The law bars me—Nyamilandu
The three-term presidency restriction adopted by Fifa has attracted mixed reactions from stakeholders with some describing it as harsh while others see it as a major step towards salvaging the battered image of football ravaged by waves of corruption.
Out of 207 members 179 supported the package of landmark reforms including introduction of three-term limit, to pave the way for improvements to the governance of football.
One of the protesters of the three-term limit, Caribbean Football Union (CFU) President Gordon Derrick Derrick told Jamaican Observer that the restriction run counter to the true nature of democracy.
He said: “I am a true believer in democracy, so off the bat I don’t think there should be term limits. In general, we have accepted the reforms, but we have some areas that some members are asking for more explanation and clarification, especially where it relates to term limits.
“Some members don’t think there should be term limits, as we operate a democracy and I fully understand that position. Fundamentally, I have a problem with term limits,” Derrick stated.
The world football governing body has explained that the term limit will not be applied retroactively.
“The term limits set forth in the relevant provisions of the revised Fifa statutes will only apply to existing members of the existing committees as from the date of completion of their current mandates,” Fifa said in a communiqué.
FAM legal adviser Jabbar Alide could not be drawn to expound on what the Fifa’s statement entails.
“Once reforms have been approved, Fifa normally deploys communication and this provides guidance on how such reforms are to be implemented. Mind you, Fifa has so many members and if each and every member approaches the situation in its own way, you can imagine the confusion.
“You may recall that we have just amended our constitution. That process was led by a Fifa team giving as timelines on how best to approach it as regards the provisions to be amended.

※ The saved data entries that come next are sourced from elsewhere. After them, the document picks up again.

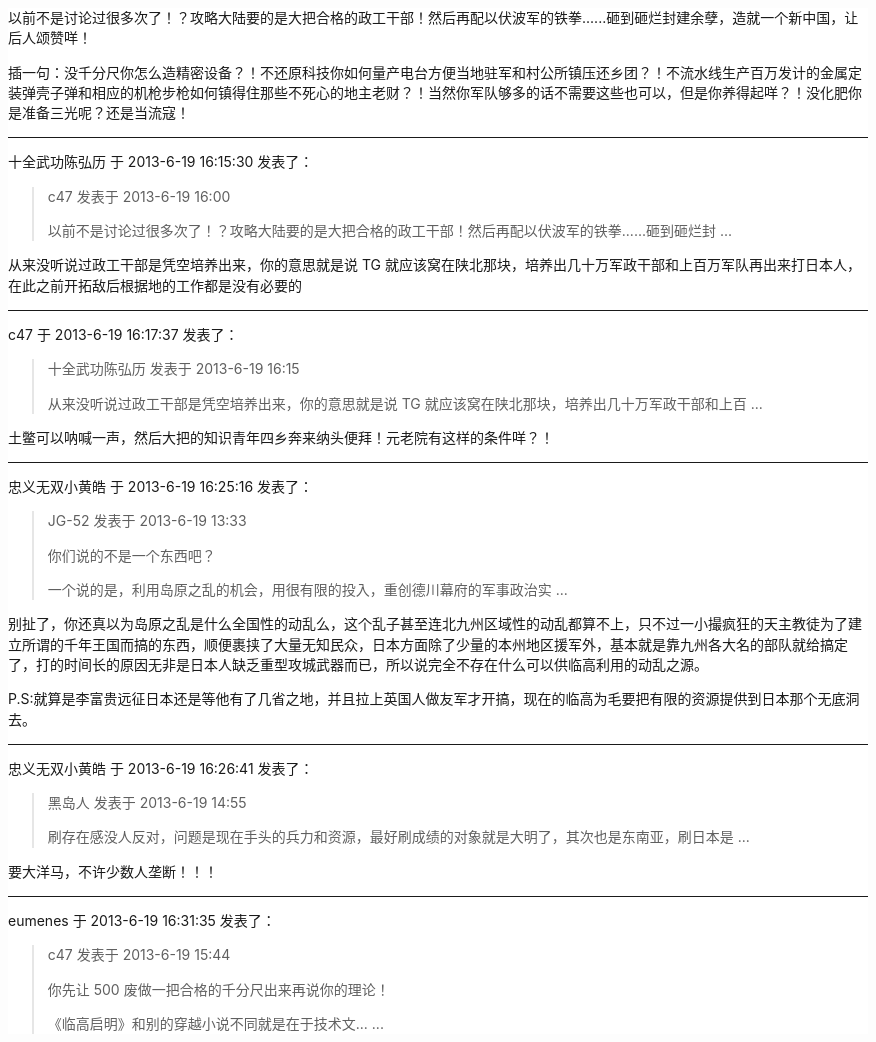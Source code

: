 以前不是讨论过很多次了！？攻略大陆要的是大把合格的政工干部！然后再配以伏波军的铁拳......砸到砸烂封建余孽，造就一个新中国，让后人颂赞咩！

插一句：没千分尺你怎么造精密设备？！不还原科技你如何量产电台方便当地驻军和村公所镇压还乡团？！不流水线生产百万发计的金属定装弹壳子弹和相应的机枪步枪如何镇得住那些不死心的地主老财？！当然你军队够多的话不需要这些也可以，但是你养得起咩？！没化肥你是准备三光呢？还是当流寇！

---

十全武功陈弘历 于 2013-6-19 16:15:30 发表了：

> c47 发表于 2013-6-19 16:00
>
> 以前不是讨论过很多次了！？攻略大陆要的是大把合格的政工干部！然后再配以伏波军的铁拳......砸到砸烂封 ...

从来没听说过政工干部是凭空培养出来，你的意思就是说 TG 就应该窝在陕北那块，培养出几十万军政干部和上百万军队再出来打日本人，在此之前开拓敌后根据地的工作都是没有必要的

---

c47 于 2013-6-19 16:17:37 发表了：

> 十全武功陈弘历 发表于 2013-6-19 16:15
>
> 从来没听说过政工干部是凭空培养出来，你的意思就是说 TG 就应该窝在陕北那块，培养出几十万军政干部和上百 ...

土鳖可以呐喊一声，然后大把的知识青年四乡奔来纳头便拜！元老院有这样的条件咩？！

---

忠义无双小黄皓 于 2013-6-19 16:25:16 发表了：

> JG-52 发表于 2013-6-19 13:33
>
> 你们说的不是一个东西吧？
>
> 一个说的是，利用岛原之乱的机会，用很有限的投入，重创德川幕府的军事政治实 ...

别扯了，你还真以为岛原之乱是什么全国性的动乱么，这个乱子甚至连北九州区域性的动乱都算不上，只不过一小撮疯狂的天主教徒为了建立所谓的千年王国而搞的东西，顺便裹挟了大量无知民众，日本方面除了少量的本州地区援军外，基本就是靠九州各大名的部队就给搞定了，打的时间长的原因无非是日本人缺乏重型攻城武器而已，所以说完全不存在什么可以供临高利用的动乱之源。

P.S:就算是李富贵远征日本还是等他有了几省之地，并且拉上英国人做友军才开搞，现在的临高为毛要把有限的资源提供到日本那个无底洞去。

---

忠义无双小黄皓 于 2013-6-19 16:26:41 发表了：

> 黑岛人 发表于 2013-6-19 14:55
>
> 刷存在感没人反对，问题是现在手头的兵力和资源，最好刷成绩的对象就是大明了，其次也是东南亚，刷日本是 ...

要大洋马，不许少数人垄断！！！

---

eumenes 于 2013-6-19 16:31:35 发表了：

> c47 发表于 2013-6-19 15:44
>
> 你先让 500 废做一把合格的千分尺出来再说你的理论！
>
> 《临高启明》和别的穿越小说不同就是在于技术文... ...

I am sure Fifa will guide us how we are going to factor the reforms in our constitution as well as the transition. Whatever is going to happen I am certain Fifa will want to make sure there is uniformity across the board.”

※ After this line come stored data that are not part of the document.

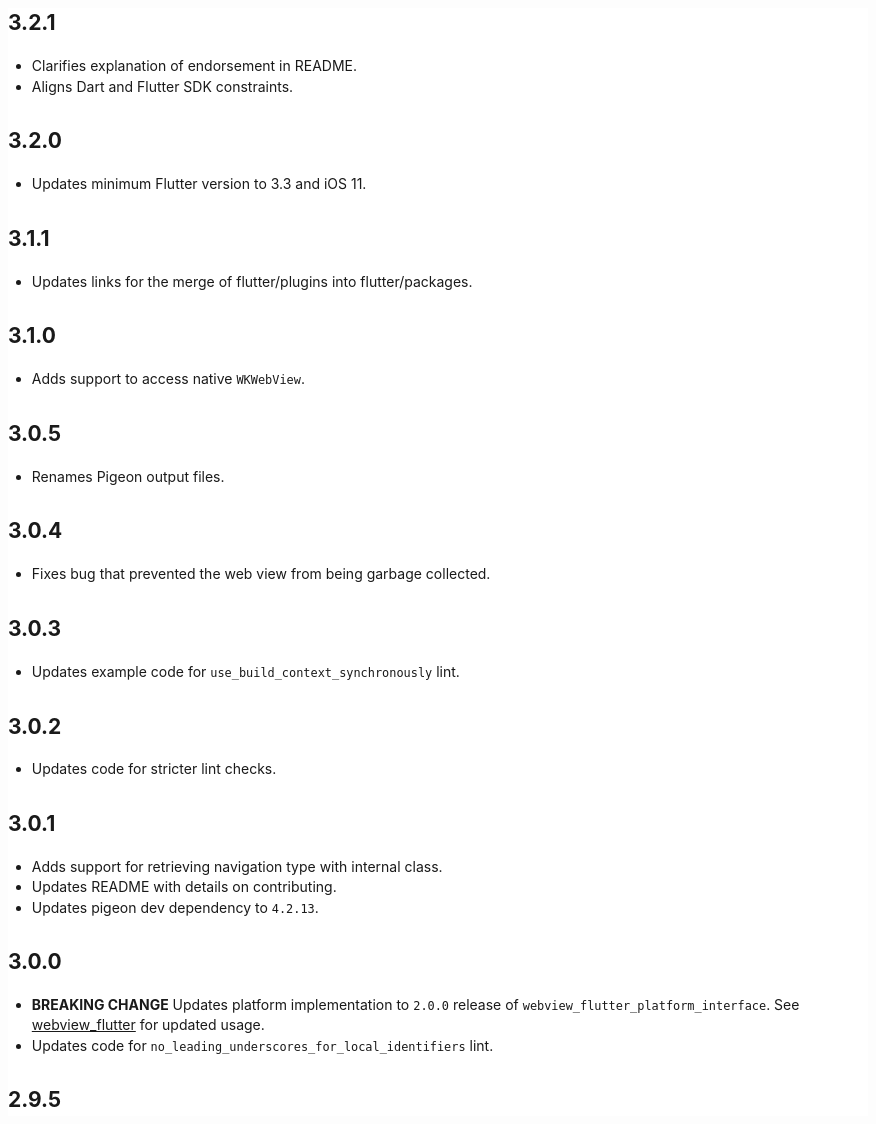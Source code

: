 ## 3.2.1

* Clarifies explanation of endorsement in README.
* Aligns Dart and Flutter SDK constraints.

## 3.2.0

* Updates minimum Flutter version to 3.3 and iOS 11.

## 3.1.1

* Updates links for the merge of flutter/plugins into flutter/packages.

## 3.1.0

* Adds support to access native `WKWebView`.

## 3.0.5

* Renames Pigeon output files.

## 3.0.4

* Fixes bug that prevented the web view from being garbage collected.

## 3.0.3

* Updates example code for `use_build_context_synchronously` lint.

## 3.0.2

* Updates code for stricter lint checks.

## 3.0.1

* Adds support for retrieving navigation type with internal class.
* Updates README with details on contributing.
* Updates pigeon dev dependency to `4.2.13`.

## 3.0.0

* **BREAKING CHANGE** Updates platform implementation to `2.0.0` release of
  `webview_flutter_platform_interface`. See
  [webview_flutter](https://pub.dev/packages/webview_flutter/versions/4.0.0) for updated usage.
* Updates code for `no_leading_underscores_for_local_identifiers` lint.

## 2.9.5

Football Association of Malawi (FAM) president Walter Nyamilandu said he would make sure all the amendments are adopted.
“The critical issue on the reforms is to follow the due process of amending the statutes once we have received the guidelines and instructions from Fifa. You can be rest assured that FAM will comply,” said Nyamilandu.
Soccer analyst Charles Nyirenda observed that the term limit were to be effected soon after the assembly adopted them.

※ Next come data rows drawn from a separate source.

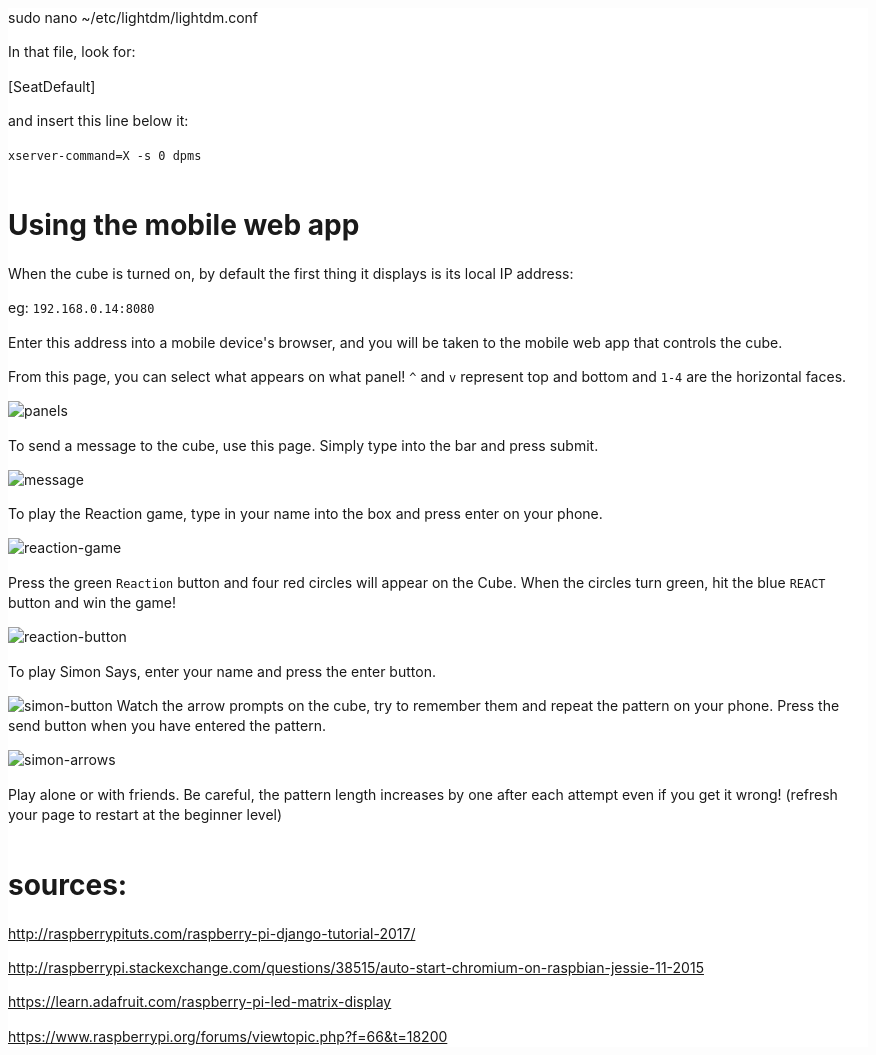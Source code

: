 sudo nano ~/etc/lightdm/lightdm.conf

In that file, look for:

[SeatDefault]

and insert this line below it:

`xserver-command=X -s 0 dpms`

# Using the mobile web app

When the cube is turned on, by default the first thing it displays is its local IP address:

eg: `192.168.0.14:8080`

Enter this address into a mobile device's browser, and you will be taken to the mobile web app that controls the cube.

From this page, you can select what appears on what panel! `^` and `v` represent top and bottom and `1-4` are the horizontal faces.

![panels](./readme/mobile-panels.png)

To send a message to the cube, use this page. Simply type into the bar and press submit.

![message](./readme/mobile-message.png)

To play the Reaction game, type in your name into the box and press enter on your phone.

![reaction-game](./readme/mobile-react.png)

Press the green `Reaction` button and four red circles will appear on the Cube. When the circles turn green, hit the blue `REACT` button and win the game!

![reaction-button](/readme/mobile-react-react.png)

To play Simon Says, enter your name and press the enter button.

![simon-button](./readme/mobile-simon.png)
Watch the arrow prompts on the cube, try to remember them and repeat the pattern on your phone. Press the send button when you have entered the pattern.

![simon-arrows](/readme/mobile-simon-arrows.png)

Play alone or with friends. Be careful, the pattern length increases by one after each attempt even if you get it wrong! (refresh your page to restart at the beginner level)


# sources:

http://raspberrypituts.com/raspberry-pi-django-tutorial-2017/

http://raspberrypi.stackexchange.com/questions/38515/auto-start-chromium-on-raspbian-jessie-11-2015

https://learn.adafruit.com/raspberry-pi-led-matrix-display

https://www.raspberrypi.org/forums/viewtopic.php?f=66&t=18200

Nyirenda said: “The idea is to stop life terms that breed corruption, ineptitude and complete stagnation. Yes, the Fifa statutes on maximum terms aren’t meant to apply retrospectively. That doesn’t imply that if someone has so far done 12 years already, they can go on to serve another 12 years because the Fifa statutes on term limits have started this year.
“The spirit of the term restrictions shouldn’t be deliberately misinterpreted that way to satisfy selfish designs. In simple terms, the implication is that anyone who has completed two terms and is in their third term can’t stand again once their current term expires.”
UK-based lawyer Sunduzwayo Madise was also of the view that the Fifa three-term limit came into effect once adopted by the Fifa assembly.
“From now onwards, those rules apply,” said Madise who once served as Super League of Malawi president.
Nyamilandu, who is serving a fourth term, also shared the same view adding that at the expiry of his current mandate, he would not be eligible to contest for another term.
“How can I stand when the law bars fourth term? One has to respect the constitution. I am a law abiding citizen,” said Nyamilandu.